Cyclospora cayetanensis is a parasite that has caused multistate outbreaks of foodborne illness in recent years. Nearly 3,000 cases were reported in 2018. Though, authorities believe many more cases go unreported.
Outbreaks of cyclosporiasis has been reported in the U.S. since the mid-1990s and linked to various types of imported fresh produce, including raspberries, basil, snow peas, mesclun and cilantro. 2018 was the first time the parasite was confirmed in domestic produce.
Representatives of the FDA, CDC, food industry and academia participated in a scientific workshop last month to discuss gaps in detection methods and plans for the developmental tools that will help keep Cyclospora out of food before and after harvest.
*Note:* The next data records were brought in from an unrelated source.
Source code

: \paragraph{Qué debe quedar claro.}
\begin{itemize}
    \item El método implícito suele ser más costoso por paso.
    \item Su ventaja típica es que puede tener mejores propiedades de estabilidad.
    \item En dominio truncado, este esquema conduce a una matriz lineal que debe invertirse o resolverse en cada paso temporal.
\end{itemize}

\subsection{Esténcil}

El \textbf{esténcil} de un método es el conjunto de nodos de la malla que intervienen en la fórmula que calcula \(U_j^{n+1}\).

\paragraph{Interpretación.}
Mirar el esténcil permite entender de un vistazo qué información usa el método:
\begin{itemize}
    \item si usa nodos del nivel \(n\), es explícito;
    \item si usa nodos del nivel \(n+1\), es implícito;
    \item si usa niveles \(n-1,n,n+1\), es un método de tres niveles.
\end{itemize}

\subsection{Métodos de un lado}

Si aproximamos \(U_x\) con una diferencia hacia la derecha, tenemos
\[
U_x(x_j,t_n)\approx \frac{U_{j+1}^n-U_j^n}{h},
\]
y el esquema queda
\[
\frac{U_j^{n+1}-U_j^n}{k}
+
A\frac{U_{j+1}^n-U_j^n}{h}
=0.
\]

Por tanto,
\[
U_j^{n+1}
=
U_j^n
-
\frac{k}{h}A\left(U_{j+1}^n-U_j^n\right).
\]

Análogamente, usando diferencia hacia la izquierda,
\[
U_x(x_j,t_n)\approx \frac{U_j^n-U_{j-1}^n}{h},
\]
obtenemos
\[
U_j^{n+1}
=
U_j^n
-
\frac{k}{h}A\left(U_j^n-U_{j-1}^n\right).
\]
“Together, the FDA and CDC are committed to protecting Americans from Cyclospora and other organisms that can make them sick,” Frank Yiannas deputy commissioner for food policy and response for the FDA and Monica Parise director of the division of parasitic diseases and malaria for the CDC said in the release. “Both agencies will continue to use all the tools they have available, from new detection techniques to DNA fingerprinting tools to enforcement tools like import alerts, to prevent cyclosporiasis illnesses in the United States.”